Pick any song, pretty much on their debut full-length record and you don’t have to look too hard or peel away too any layers to find some real pain and misery.

For example, second song, the brilliant “Hero” contains a line that “only the dead have seen the end of war”. What SOTS have so deftly done is package this all up in punchy rhythms, the odd soaraway chorus and some fine guitar work.

So much so, in fact, that if you so wished you could just listen to the likes of “Fuzzy Thinking” and treat them as merely superb pop rock songs, of a similar vintage to those that the mighty Zico Chain used to write, but that would be to do them a disservice.

More thought has gone into “Lonestar” than that. Its mighty groove, melody and thoughtful lyrics which turn on “every song that sounds the same” deserve more consideration. That’s not to say that SOTS can’t just get their heads down and slam with the best of them. “Versus” wants to get in the fast lane and stay there, recalling the ghost of Feeder as it does, and “Karoshi” pulls off that old Wildhearts trick of doing a fully formed song in under 50 seconds.

Best of all here is “Where Are We?” which distils all the ideas here into a song that deserves to be the four-minute soundtrack to your summer, and if you can get its hook out of your head you’ve done pretty well.

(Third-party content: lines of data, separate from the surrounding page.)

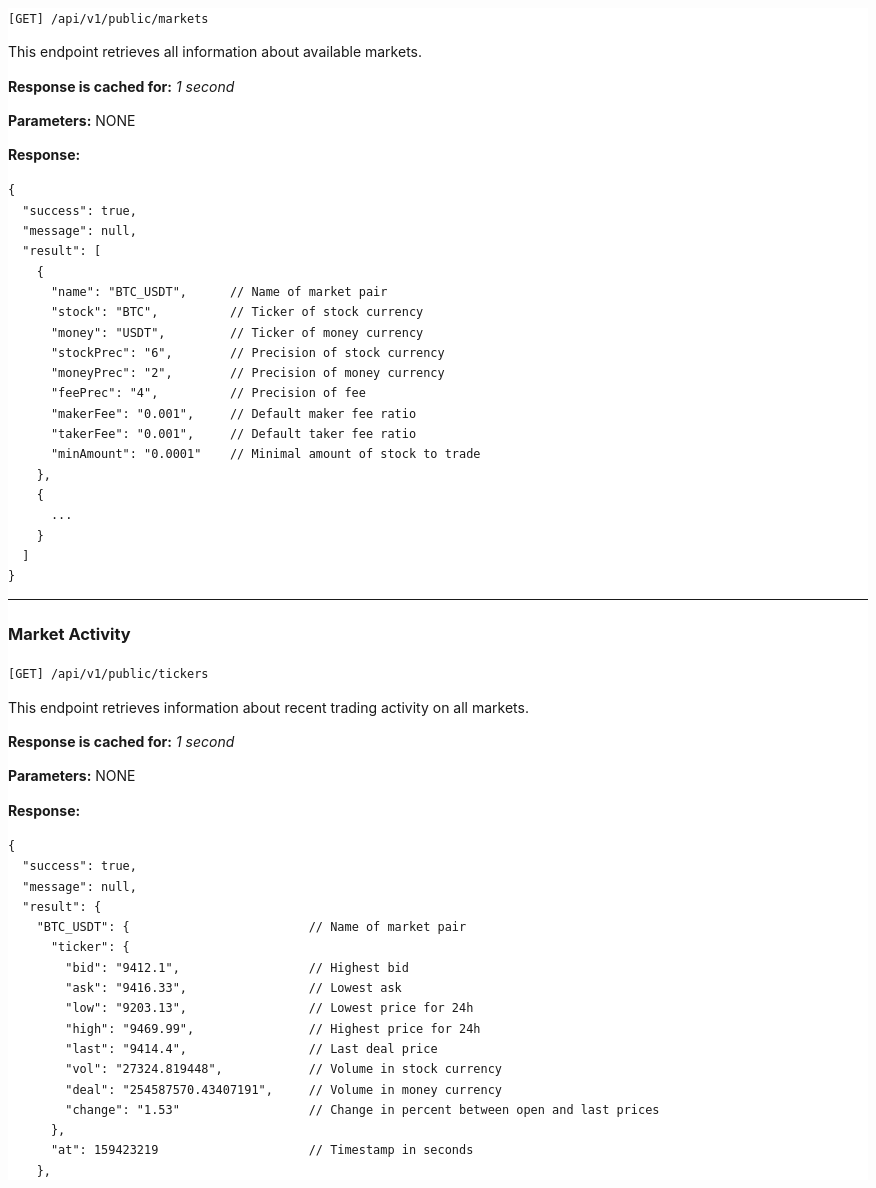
 ```
[GET] /api/v1/public/markets
```
This endpoint retrieves all information about available markets.

**Response is cached for:**
_1 second_

**Parameters:**
NONE

**Response:**
```json5
{
  "success": true,
  "message": null,
  "result": [
    {
      "name": "BTC_USDT",      // Name of market pair
      "stock": "BTC",          // Ticker of stock currency
      "money": "USDT",         // Ticker of money currency
      "stockPrec": "6",        // Precision of stock currency
      "moneyPrec": "2",        // Precision of money currency
      "feePrec": "4",          // Precision of fee
      "makerFee": "0.001",     // Default maker fee ratio
      "takerFee": "0.001",     // Default taker fee ratio
      "minAmount": "0.0001"    // Minimal amount of stock to trade
    },
    {
      ...
    }
  ]
}
```
___

### Market Activity

```
[GET] /api/v1/public/tickers
```
This endpoint retrieves information about recent trading activity on all markets.

**Response is cached for:**
_1 second_

**Parameters:**
NONE

**Response:**
```json5
{
  "success": true,
  "message": null,
  "result": {
    "BTC_USDT": {                         // Name of market pair
      "ticker": {
        "bid": "9412.1",                  // Highest bid
        "ask": "9416.33",                 // Lowest ask
        "low": "9203.13",                 // Lowest price for 24h
        "high": "9469.99",                // Highest price for 24h
        "last": "9414.4",                 // Last deal price
        "vol": "27324.819448",            // Volume in stock currency
        "deal": "254587570.43407191",     // Volume in money currency
        "change": "1.53"                  // Change in percent between open and last prices
      },
      "at": 159423219                     // Timestamp in seconds
    },
```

There is an ambition about this band that needs to be commended. A band who, lest we forget, released a film to complement their last EP, and what is here on “Dawn” is designed with one eye on arenas, “Panic Stations” is happy to occupy the same space as Biffy at their heaviest, and such chutzpah deserves praise, and if “Time” is heavier, then its still better than anything Foo Fighters heave released in years.

Chances are taken here, but rather than being a mish-mash, there’s an admirable coherence about “Dawn” musically, the staccato “Always” fits, but as the lyrics talk about putting a pillow over someones face then thank christ we aren’t dealing with a Bon Jovi cover here.

Ending with “Roots” and its clever keyboard use and fine guitar solo, “Dawn” is an album of which Staring Out The Sun can be extremely proud of. It’s familiar yet fresh and it’s the work of a band that stands out amongst the pack.